Found via Kottke, here’s an excellent timeline of the idea of remote work and digital nomadism. The idea has been around for a long time – the timeline starts in 1964, with Arthur C. Clarke predicting it (well before it was broadly feasible – it’s sort of remarkable how much some of those 50’s and 60’s futurists managed to nail it). It’s been a long time coming, and while it’s not for everyone, the pandemic certainly gave many more people the chance to try it out. (It’s an imperfect trial, since being in quarantine and many places in lockdown isn’t necessarily indicative of what it would be like if you didn’t have that restriction and background stress.)
It’s unsurprising but sad that many companies are already insisting people come back to the office, despite it: a) arguably being too early given vaccination rates, new infections, and variants; b) not being necessary, based on general productivity gains and losses compared to in-office; c) not being what their employees want, many of whom seem to prefer either remote or a hybrid of in-office and remote. (Personally, I’m quite happy working remotely 90% of the time, but recognize that it’s useful to get some real face time, too.
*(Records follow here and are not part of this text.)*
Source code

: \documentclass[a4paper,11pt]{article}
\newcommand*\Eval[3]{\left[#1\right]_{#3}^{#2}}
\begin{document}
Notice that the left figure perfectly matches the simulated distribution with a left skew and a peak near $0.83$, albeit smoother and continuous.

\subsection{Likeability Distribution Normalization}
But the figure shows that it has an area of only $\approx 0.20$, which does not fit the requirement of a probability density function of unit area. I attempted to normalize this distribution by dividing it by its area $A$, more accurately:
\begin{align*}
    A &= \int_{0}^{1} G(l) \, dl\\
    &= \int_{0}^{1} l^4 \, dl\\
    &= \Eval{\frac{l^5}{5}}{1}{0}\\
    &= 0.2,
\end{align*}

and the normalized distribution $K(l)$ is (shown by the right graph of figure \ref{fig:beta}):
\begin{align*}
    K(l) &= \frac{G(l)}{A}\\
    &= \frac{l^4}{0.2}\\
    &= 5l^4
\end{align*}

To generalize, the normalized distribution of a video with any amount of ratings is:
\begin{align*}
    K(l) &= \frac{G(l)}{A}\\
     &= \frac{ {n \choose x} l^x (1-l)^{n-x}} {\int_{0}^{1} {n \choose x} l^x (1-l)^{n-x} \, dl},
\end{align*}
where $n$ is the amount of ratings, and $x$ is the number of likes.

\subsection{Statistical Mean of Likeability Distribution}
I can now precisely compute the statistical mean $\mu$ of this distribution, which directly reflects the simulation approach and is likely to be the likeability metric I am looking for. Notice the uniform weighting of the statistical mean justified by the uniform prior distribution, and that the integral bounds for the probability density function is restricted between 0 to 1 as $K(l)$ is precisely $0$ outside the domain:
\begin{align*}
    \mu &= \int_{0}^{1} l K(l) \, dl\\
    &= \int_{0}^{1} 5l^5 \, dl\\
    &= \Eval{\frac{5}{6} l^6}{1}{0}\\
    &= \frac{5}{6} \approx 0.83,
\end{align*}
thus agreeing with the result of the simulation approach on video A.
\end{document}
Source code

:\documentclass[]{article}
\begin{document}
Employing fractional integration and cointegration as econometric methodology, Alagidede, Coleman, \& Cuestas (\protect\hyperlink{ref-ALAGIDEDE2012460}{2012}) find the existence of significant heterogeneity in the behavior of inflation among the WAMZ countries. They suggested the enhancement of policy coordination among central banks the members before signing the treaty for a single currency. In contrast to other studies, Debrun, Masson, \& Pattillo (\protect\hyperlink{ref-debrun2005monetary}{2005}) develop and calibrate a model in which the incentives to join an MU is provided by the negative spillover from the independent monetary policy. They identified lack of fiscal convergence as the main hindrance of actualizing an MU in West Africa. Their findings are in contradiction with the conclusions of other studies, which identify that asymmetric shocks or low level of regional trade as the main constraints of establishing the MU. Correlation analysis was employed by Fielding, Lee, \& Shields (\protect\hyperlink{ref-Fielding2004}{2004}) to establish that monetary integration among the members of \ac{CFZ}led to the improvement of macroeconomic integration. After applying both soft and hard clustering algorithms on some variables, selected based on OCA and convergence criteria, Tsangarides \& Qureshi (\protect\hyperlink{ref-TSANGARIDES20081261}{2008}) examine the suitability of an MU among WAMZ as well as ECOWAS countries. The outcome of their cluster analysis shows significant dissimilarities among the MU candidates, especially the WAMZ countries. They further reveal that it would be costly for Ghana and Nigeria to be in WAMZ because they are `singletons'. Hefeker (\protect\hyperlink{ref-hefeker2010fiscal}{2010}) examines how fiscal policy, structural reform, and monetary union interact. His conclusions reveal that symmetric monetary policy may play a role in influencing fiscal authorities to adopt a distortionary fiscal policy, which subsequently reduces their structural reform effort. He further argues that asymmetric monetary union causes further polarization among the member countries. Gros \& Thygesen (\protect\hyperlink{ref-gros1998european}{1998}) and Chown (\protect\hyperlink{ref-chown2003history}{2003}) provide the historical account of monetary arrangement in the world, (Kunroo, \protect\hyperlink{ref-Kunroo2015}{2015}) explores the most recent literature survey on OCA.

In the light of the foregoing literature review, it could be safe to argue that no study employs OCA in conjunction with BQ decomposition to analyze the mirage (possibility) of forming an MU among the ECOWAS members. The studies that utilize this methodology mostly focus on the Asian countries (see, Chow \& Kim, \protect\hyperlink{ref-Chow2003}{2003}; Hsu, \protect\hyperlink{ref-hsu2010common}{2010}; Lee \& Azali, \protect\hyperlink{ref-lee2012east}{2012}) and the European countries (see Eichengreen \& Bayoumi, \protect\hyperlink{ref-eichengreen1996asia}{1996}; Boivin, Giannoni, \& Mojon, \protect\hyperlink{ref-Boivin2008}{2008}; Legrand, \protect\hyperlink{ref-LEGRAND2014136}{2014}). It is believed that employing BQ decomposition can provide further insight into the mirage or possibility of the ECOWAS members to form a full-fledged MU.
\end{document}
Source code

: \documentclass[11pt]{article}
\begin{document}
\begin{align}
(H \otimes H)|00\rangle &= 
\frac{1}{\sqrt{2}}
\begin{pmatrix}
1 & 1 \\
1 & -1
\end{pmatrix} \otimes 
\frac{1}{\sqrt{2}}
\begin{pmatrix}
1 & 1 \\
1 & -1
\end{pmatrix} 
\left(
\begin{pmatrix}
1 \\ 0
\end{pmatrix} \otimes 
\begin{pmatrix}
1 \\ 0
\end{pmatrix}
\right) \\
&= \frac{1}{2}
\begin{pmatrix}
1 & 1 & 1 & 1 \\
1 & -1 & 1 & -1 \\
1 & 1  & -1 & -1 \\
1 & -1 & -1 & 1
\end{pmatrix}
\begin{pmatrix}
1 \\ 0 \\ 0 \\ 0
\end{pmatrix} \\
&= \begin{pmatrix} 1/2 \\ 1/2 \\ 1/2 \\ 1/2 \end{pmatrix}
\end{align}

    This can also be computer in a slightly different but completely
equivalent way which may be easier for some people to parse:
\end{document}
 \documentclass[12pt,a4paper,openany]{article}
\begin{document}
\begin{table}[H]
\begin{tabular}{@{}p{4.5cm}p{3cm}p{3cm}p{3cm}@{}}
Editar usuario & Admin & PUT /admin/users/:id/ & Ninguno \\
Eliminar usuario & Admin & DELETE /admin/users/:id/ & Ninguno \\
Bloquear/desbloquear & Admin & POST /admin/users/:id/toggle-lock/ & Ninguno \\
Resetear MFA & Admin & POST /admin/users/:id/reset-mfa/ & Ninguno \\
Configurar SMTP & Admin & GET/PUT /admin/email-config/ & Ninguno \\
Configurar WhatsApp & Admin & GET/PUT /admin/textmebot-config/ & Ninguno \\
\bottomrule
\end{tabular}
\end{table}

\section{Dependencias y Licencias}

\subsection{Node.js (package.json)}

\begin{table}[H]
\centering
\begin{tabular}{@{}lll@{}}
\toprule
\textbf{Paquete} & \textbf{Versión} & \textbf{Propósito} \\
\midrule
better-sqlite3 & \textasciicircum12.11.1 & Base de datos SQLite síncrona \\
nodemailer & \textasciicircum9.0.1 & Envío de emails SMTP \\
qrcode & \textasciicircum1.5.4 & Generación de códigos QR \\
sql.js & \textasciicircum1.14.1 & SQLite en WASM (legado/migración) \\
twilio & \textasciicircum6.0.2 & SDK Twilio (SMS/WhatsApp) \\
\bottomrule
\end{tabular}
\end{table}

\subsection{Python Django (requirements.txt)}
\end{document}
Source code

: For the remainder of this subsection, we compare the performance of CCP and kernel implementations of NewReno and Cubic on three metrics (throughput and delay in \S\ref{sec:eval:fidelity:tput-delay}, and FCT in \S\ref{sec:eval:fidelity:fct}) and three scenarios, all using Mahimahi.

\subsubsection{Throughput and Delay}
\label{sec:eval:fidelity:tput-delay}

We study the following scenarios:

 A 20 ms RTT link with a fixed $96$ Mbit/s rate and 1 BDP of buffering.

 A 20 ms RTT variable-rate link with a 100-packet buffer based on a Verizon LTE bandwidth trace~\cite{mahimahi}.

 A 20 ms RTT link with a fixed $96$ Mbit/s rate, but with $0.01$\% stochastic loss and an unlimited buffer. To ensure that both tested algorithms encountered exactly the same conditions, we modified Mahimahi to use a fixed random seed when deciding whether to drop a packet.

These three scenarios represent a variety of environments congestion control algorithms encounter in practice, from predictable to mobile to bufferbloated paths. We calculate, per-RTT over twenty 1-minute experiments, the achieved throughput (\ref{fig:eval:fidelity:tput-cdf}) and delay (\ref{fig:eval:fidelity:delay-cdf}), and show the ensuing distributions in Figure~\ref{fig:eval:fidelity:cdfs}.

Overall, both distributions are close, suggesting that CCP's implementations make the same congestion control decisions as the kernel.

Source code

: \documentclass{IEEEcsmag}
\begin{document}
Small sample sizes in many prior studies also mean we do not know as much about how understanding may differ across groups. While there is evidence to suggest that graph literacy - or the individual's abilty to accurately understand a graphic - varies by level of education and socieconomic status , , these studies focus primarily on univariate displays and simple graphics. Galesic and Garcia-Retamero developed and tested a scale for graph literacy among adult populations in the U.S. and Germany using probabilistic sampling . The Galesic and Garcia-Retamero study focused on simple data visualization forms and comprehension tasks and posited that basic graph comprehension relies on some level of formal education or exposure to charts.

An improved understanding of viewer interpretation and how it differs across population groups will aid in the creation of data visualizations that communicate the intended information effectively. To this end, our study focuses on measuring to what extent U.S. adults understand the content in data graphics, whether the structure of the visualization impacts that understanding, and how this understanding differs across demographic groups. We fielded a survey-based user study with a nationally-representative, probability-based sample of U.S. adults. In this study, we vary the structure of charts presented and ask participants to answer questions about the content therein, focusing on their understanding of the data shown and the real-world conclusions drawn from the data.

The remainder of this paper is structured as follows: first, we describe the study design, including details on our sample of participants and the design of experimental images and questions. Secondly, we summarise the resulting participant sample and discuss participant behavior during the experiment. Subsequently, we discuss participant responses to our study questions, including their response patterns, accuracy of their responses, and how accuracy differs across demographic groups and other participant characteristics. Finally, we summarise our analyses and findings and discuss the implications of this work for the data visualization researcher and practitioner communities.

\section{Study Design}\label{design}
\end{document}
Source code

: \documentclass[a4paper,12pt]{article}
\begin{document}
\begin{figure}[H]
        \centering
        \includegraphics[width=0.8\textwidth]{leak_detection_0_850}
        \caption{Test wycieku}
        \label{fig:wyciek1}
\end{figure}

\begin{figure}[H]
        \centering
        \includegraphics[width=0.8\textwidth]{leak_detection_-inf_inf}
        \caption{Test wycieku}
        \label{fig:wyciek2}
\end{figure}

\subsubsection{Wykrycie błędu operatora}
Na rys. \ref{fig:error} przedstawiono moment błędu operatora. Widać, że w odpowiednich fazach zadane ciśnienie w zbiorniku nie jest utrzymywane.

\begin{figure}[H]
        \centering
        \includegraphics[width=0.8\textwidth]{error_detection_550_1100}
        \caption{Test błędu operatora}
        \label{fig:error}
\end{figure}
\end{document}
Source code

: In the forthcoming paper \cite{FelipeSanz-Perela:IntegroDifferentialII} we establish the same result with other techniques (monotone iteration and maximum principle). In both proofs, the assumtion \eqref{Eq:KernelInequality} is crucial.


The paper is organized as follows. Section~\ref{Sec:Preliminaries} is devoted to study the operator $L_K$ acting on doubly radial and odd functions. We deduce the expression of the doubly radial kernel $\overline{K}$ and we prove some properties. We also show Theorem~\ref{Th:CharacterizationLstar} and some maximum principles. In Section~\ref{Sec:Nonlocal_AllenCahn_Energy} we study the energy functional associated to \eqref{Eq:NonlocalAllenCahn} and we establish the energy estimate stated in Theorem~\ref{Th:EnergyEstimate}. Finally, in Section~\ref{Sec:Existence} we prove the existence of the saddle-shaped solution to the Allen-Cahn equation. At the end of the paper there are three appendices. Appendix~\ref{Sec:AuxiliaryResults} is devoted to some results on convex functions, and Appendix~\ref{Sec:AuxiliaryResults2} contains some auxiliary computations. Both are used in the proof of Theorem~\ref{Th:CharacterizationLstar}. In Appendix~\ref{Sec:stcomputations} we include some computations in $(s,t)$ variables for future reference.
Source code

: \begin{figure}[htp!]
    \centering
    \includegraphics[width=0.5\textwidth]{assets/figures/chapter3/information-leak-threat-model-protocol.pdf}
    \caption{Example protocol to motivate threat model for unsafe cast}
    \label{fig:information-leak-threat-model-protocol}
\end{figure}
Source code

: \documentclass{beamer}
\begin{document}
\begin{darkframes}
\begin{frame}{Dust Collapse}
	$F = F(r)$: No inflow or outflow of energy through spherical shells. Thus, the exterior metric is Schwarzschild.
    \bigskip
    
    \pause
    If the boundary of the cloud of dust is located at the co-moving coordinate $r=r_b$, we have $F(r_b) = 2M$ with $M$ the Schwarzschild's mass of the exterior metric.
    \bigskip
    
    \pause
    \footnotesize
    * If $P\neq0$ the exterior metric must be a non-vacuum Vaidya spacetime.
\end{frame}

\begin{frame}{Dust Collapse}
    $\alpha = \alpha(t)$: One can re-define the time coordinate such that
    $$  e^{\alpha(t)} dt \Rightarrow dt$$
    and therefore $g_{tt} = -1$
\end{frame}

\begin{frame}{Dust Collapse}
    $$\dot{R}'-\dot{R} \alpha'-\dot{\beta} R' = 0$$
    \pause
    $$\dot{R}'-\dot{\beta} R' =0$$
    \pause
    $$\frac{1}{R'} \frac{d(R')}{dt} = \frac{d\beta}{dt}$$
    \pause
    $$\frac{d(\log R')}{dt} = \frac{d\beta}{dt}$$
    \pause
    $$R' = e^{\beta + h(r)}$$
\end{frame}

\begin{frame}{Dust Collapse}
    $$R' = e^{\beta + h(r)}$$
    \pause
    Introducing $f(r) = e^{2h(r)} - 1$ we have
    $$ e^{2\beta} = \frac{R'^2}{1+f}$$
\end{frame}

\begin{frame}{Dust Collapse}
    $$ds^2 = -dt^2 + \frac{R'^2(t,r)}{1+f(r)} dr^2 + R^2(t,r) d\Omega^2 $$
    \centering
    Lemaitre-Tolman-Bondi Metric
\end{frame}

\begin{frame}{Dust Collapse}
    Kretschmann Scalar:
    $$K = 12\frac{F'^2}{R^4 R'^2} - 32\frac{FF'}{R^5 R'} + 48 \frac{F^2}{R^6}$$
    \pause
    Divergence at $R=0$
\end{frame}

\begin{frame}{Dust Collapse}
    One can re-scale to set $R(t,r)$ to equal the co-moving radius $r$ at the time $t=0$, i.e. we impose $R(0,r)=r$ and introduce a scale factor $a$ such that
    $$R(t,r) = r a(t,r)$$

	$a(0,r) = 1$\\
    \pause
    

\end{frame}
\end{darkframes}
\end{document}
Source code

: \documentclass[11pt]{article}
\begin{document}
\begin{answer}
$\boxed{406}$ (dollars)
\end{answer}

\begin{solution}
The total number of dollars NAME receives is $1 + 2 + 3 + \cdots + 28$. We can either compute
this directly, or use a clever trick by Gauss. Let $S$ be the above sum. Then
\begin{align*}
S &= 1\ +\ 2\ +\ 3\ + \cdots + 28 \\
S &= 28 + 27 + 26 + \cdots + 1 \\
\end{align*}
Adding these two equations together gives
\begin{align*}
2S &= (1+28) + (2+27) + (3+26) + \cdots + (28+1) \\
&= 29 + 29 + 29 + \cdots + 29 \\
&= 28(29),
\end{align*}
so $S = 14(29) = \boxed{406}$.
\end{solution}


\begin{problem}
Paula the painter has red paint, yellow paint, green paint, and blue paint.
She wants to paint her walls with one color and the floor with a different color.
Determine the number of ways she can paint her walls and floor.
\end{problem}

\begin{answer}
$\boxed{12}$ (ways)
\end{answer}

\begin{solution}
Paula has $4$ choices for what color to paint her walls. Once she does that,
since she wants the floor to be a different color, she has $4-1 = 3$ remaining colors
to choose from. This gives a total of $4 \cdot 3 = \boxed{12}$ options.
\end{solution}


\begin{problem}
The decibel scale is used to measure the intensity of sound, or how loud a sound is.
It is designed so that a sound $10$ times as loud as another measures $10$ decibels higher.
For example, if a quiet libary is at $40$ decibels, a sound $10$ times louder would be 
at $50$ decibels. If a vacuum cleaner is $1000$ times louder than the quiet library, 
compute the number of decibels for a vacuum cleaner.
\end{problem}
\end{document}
Anecdotally, I seem to do best when I’m off remote most of the time, then go into the office maybe once or twice a week. I’d be interested in trying out something like being primarily remote and then coming to work from the office for a week or two maybe once a quarter or a few times a year.)
Anyway, definitely some food for thought, and interesting to see the sort of evolution and adoption of digital nomad lifestyles across the past few decades.